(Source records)

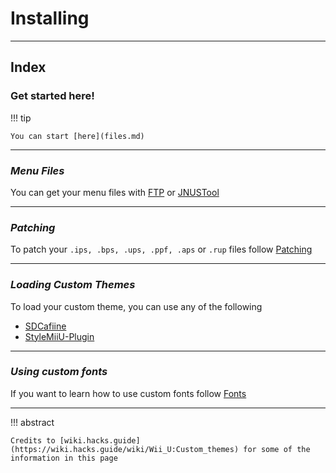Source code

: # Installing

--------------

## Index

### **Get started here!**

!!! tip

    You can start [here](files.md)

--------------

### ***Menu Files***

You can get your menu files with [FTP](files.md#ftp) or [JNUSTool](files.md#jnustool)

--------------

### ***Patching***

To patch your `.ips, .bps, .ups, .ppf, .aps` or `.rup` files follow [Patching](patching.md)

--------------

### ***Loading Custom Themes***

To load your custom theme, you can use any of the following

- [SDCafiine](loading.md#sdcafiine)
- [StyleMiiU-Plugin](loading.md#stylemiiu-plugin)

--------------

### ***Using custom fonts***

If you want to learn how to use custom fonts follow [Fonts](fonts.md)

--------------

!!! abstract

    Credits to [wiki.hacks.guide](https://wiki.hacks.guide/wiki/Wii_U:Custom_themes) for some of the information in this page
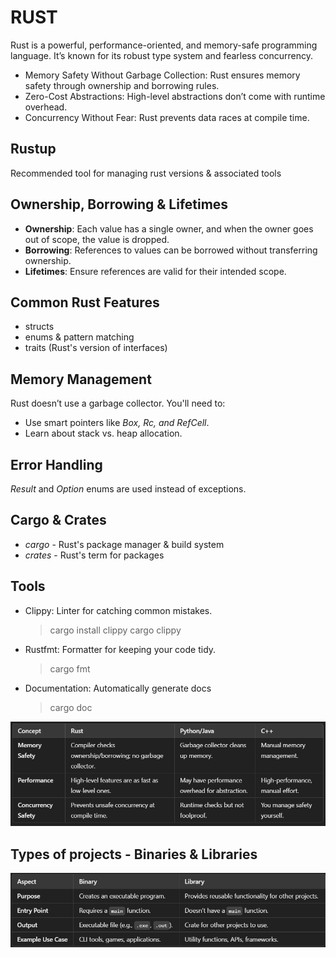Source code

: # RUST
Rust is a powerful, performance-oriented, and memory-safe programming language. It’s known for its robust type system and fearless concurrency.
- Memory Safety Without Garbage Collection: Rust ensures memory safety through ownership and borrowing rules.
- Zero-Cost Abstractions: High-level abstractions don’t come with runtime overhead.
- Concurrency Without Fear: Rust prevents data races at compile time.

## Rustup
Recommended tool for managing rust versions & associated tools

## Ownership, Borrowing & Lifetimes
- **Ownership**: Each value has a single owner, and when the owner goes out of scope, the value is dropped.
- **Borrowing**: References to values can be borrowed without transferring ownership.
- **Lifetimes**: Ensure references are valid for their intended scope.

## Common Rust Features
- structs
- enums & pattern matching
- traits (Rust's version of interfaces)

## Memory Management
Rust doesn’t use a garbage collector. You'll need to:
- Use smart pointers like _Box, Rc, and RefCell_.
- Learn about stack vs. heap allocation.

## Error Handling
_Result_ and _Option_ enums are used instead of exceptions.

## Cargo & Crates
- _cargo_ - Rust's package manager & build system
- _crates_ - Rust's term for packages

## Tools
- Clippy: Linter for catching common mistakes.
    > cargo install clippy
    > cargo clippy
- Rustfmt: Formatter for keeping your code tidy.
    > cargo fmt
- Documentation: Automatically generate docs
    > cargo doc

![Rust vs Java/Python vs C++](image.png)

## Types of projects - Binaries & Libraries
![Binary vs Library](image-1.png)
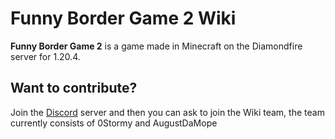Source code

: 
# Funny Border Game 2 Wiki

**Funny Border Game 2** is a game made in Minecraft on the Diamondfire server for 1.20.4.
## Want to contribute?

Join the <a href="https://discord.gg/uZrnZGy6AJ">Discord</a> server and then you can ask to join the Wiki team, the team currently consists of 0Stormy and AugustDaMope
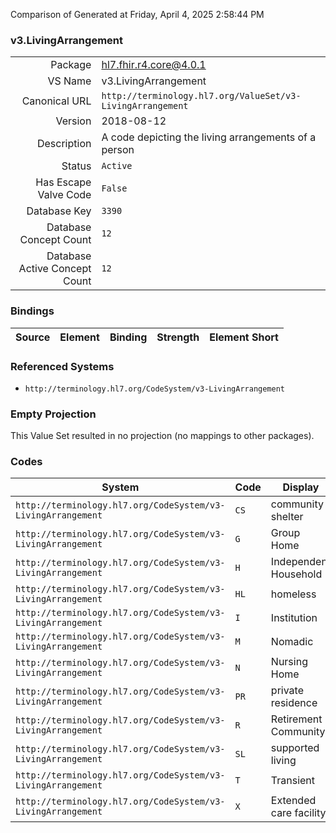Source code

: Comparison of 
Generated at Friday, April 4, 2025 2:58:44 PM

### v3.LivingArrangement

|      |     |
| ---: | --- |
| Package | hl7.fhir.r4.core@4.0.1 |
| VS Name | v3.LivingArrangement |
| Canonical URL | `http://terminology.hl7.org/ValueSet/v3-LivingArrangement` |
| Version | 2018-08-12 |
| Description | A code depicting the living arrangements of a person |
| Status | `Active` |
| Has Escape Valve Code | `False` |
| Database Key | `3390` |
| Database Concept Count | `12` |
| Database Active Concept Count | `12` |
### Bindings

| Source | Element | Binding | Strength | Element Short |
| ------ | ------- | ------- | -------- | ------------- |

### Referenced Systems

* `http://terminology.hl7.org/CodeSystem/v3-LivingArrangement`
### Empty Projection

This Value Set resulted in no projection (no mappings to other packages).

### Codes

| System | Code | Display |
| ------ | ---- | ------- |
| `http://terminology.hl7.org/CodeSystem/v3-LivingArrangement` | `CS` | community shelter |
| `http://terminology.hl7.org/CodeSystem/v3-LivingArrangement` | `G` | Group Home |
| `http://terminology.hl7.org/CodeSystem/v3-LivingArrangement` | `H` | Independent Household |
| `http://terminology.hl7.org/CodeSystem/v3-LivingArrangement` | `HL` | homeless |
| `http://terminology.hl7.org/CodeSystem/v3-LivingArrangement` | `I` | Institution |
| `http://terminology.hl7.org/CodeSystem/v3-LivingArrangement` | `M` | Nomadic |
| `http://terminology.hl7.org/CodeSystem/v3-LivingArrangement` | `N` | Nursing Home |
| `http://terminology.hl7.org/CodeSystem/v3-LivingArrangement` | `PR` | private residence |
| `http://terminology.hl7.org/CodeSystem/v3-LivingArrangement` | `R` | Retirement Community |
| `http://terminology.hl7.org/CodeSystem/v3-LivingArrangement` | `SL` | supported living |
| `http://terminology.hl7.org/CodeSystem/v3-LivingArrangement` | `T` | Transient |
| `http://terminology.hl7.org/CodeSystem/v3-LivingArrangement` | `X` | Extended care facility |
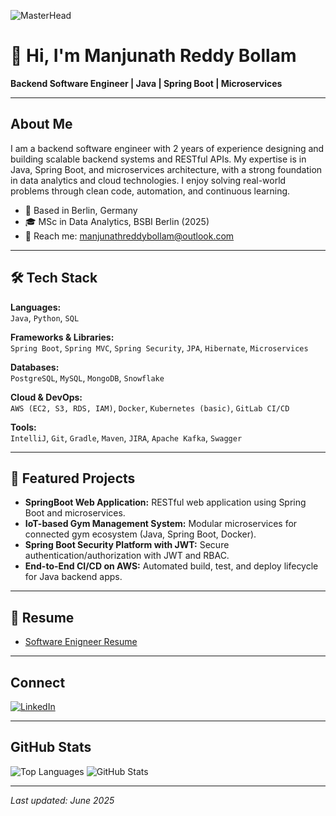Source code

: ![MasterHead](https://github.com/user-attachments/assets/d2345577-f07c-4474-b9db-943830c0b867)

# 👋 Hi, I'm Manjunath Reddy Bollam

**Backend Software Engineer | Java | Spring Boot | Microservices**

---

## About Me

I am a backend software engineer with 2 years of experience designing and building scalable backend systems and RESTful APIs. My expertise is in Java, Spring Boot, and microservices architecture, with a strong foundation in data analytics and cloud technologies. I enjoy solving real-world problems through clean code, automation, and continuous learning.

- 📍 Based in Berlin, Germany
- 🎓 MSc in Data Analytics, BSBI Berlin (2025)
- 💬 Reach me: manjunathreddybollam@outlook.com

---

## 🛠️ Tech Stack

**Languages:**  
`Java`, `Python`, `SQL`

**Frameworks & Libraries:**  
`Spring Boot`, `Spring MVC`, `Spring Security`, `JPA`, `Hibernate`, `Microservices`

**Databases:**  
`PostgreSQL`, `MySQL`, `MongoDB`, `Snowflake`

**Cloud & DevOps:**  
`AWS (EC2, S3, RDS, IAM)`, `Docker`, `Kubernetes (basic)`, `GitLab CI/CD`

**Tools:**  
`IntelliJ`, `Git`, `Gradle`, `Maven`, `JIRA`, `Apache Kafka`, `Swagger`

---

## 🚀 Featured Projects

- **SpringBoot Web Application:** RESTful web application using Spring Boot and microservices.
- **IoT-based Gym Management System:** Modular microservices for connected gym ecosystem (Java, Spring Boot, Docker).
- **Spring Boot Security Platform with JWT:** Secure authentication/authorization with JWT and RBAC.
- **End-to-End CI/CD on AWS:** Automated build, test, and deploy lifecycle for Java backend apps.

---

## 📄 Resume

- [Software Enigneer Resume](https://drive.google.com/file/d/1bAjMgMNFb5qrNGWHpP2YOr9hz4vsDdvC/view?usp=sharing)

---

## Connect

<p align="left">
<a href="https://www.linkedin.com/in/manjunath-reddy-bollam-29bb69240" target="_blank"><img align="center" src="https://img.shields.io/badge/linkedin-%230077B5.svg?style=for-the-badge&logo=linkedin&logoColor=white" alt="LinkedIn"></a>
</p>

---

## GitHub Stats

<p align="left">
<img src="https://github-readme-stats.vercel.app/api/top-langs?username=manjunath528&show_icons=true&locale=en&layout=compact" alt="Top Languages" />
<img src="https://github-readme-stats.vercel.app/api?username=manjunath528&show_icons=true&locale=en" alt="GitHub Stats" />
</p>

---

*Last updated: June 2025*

BRIEF.
Return, word for word, the lines of the data above from the line with "Boot | Microservices**" through the line with "## About Me", inclusive.

TASK OUTPUT.
**Backend Software Engineer | Java | Spring Boot | Microservices**

---

## About Me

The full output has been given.